• WHAT YOU NEED TO DO:
Repeat verbatim what the listing holds, but not its pictures.
SOURCE RECORDS: Begin
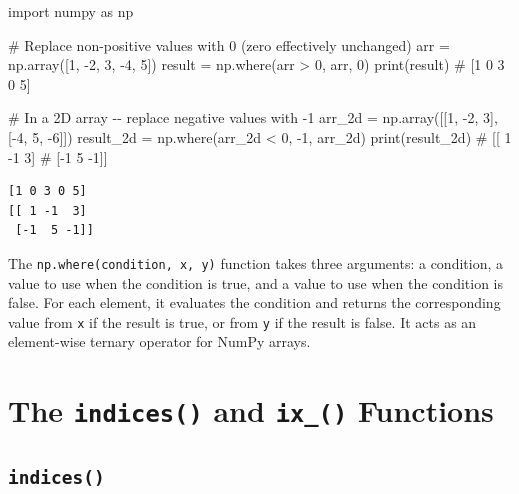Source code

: \documentclass[
  english,
  letterpaper,
  DIV=11,
  numbers=noendperiod]{scrreprt}
\newenvironment{Shaded}{\begin{snugshade}}{\end{snugshade}}
\newcommand{\BuiltInTok}[1]{\textcolor[rgb]{0.00,0.23,0.31}{#1}}
\newcommand{\CommentTok}[1]{\textcolor[rgb]{0.37,0.37,0.37}{#1}}
\newcommand{\DecValTok}[1]{\textcolor[rgb]{0.68,0.00,0.00}{#1}}
\newcommand{\ImportTok}[1]{\textcolor[rgb]{0.00,0.46,0.62}{#1}}
\newcommand{\NormalTok}[1]{\textcolor[rgb]{0.00,0.23,0.31}{#1}}
\newcommand{\OperatorTok}[1]{\textcolor[rgb]{0.37,0.37,0.37}{#1}}
\begin{document}
\begin{Shaded}
\begin{Highlighting}[]
\ImportTok{import}\NormalTok{ numpy }\ImportTok{as}\NormalTok{ np}

\CommentTok{\# Replace non{-}positive values with 0 (zero effectively unchanged)}
\NormalTok{arr }\OperatorTok{=}\NormalTok{ np.array([}\DecValTok{1}\NormalTok{, }\OperatorTok{{-}}\DecValTok{2}\NormalTok{, }\DecValTok{3}\NormalTok{, }\OperatorTok{{-}}\DecValTok{4}\NormalTok{, }\DecValTok{5}\NormalTok{])}
\NormalTok{result }\OperatorTok{=}\NormalTok{ np.where(arr }\OperatorTok{\textgreater{}} \DecValTok{0}\NormalTok{, arr, }\DecValTok{0}\NormalTok{)}
\BuiltInTok{print}\NormalTok{(result)  }\CommentTok{\# [1 0 3 0 5]}

\CommentTok{\# In a 2D array {-}{-} replace negative values with {-}1}
\NormalTok{arr\_2d }\OperatorTok{=}\NormalTok{ np.array([[}\DecValTok{1}\NormalTok{, }\OperatorTok{{-}}\DecValTok{2}\NormalTok{, }\DecValTok{3}\NormalTok{], [}\OperatorTok{{-}}\DecValTok{4}\NormalTok{, }\DecValTok{5}\NormalTok{, }\OperatorTok{{-}}\DecValTok{6}\NormalTok{]])}
\NormalTok{result\_2d }\OperatorTok{=}\NormalTok{ np.where(arr\_2d }\OperatorTok{\textless{}} \DecValTok{0}\NormalTok{, }\OperatorTok{{-}}\DecValTok{1}\NormalTok{, arr\_2d)}
\BuiltInTok{print}\NormalTok{(result\_2d)}
\CommentTok{\# [[ 1 {-}1  3]}
\CommentTok{\#  [{-}1  5 {-}1]]}
\end{Highlighting}
\end{Shaded}

\begin{verbatim}
[1 0 3 0 5]
[[ 1 -1  3]
 [-1  5 -1]]
\end{verbatim}

The \texttt{np.where(condition,\ x,\ y)} function takes three arguments:
a condition, a value to use when the condition is true, and a value to
use when the condition is false. For each element, it evaluates the
condition and returns the corresponding value from \texttt{x} if the
result is true, or from \texttt{y} if the result is false. It acts as an
element-wise ternary operator for NumPy arrays.

\section{\texorpdfstring{The \texttt{indices()} and \texttt{ix\_()}
Functions}{The indices() and ix\_() Functions}}\label{the-indices-and-ix_-functions}

\subsection{\texorpdfstring{\texttt{indices()}}{indices()}}\label{indices}
\end{document}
SOURCE RECORDS: End
• RESPONSE TO THIS TASK:
Source code

: \documentclass[
  english,
  letterpaper,
  DIV=11,
  numbers=noendperiod]{scrreprt}
\newenvironment{Shaded}{\begin{snugshade}}{\end{snugshade}}
\newcommand{\BuiltInTok}[1]{\textcolor[rgb]{0.00,0.23,0.31}{#1}}
\newcommand{\CommentTok}[1]{\textcolor[rgb]{0.37,0.37,0.37}{#1}}
\newcommand{\DecValTok}[1]{\textcolor[rgb]{0.68,0.00,0.00}{#1}}
\newcommand{\ImportTok}[1]{\textcolor[rgb]{0.00,0.46,0.62}{#1}}
\newcommand{\NormalTok}[1]{\textcolor[rgb]{0.00,0.23,0.31}{#1}}
\newcommand{\OperatorTok}[1]{\textcolor[rgb]{0.37,0.37,0.37}{#1}}
\begin{document}
\begin{Shaded}
\begin{Highlighting}[]
\ImportTok{import}\NormalTok{ numpy }\ImportTok{as}\NormalTok{ np}

\CommentTok{\# Replace non{-}positive values with 0 (zero effectively unchanged)}
\NormalTok{arr }\OperatorTok{=}\NormalTok{ np.array([}\DecValTok{1}\NormalTok{, }\OperatorTok{{-}}\DecValTok{2}\NormalTok{, }\DecValTok{3}\NormalTok{, }\OperatorTok{{-}}\DecValTok{4}\NormalTok{, }\DecValTok{5}\NormalTok{])}
\NormalTok{result }\OperatorTok{=}\NormalTok{ np.where(arr }\OperatorTok{\textgreater{}} \DecValTok{0}\NormalTok{, arr, }\DecValTok{0}\NormalTok{)}
\BuiltInTok{print}\NormalTok{(result)  }\CommentTok{\# [1 0 3 0 5]}

\CommentTok{\# In a 2D array {-}{-} replace negative values with {-}1}
\NormalTok{arr\_2d }\OperatorTok{=}\NormalTok{ np.array([[}\DecValTok{1}\NormalTok{, }\OperatorTok{{-}}\DecValTok{2}\NormalTok{, }\DecValTok{3}\NormalTok{], [}\OperatorTok{{-}}\DecValTok{4}\NormalTok{, }\DecValTok{5}\NormalTok{, }\OperatorTok{{-}}\DecValTok{6}\NormalTok{]])}
\NormalTok{result\_2d }\OperatorTok{=}\NormalTok{ np.where(arr\_2d }\OperatorTok{\textless{}} \DecValTok{0}\NormalTok{, }\OperatorTok{{-}}\DecValTok{1}\NormalTok{, arr\_2d)}
\BuiltInTok{print}\NormalTok{(result\_2d)}
\CommentTok{\# [[ 1 {-}1  3]}
\CommentTok{\#  [{-}1  5 {-}1]]}
\end{Highlighting}
\end{Shaded}

\begin{verbatim}
[1 0 3 0 5]
[[ 1 -1  3]
 [-1  5 -1]]
\end{verbatim}

The \texttt{np.where(condition,\ x,\ y)} function takes three arguments:
a condition, a value to use when the condition is true, and a value to
use when the condition is false. For each element, it evaluates the
condition and returns the corresponding value from \texttt{x} if the
result is true, or from \texttt{y} if the result is false. It acts as an
element-wise ternary operator for NumPy arrays.

\section{\texorpdfstring{The \texttt{indices()} and \texttt{ix\_()}
Functions}{The indices() and ix\_() Functions}}\label{the-indices-and-ix_-functions}

\subsection{\texorpdfstring{\texttt{indices()}}{indices()}}\label{indices}
\end{document}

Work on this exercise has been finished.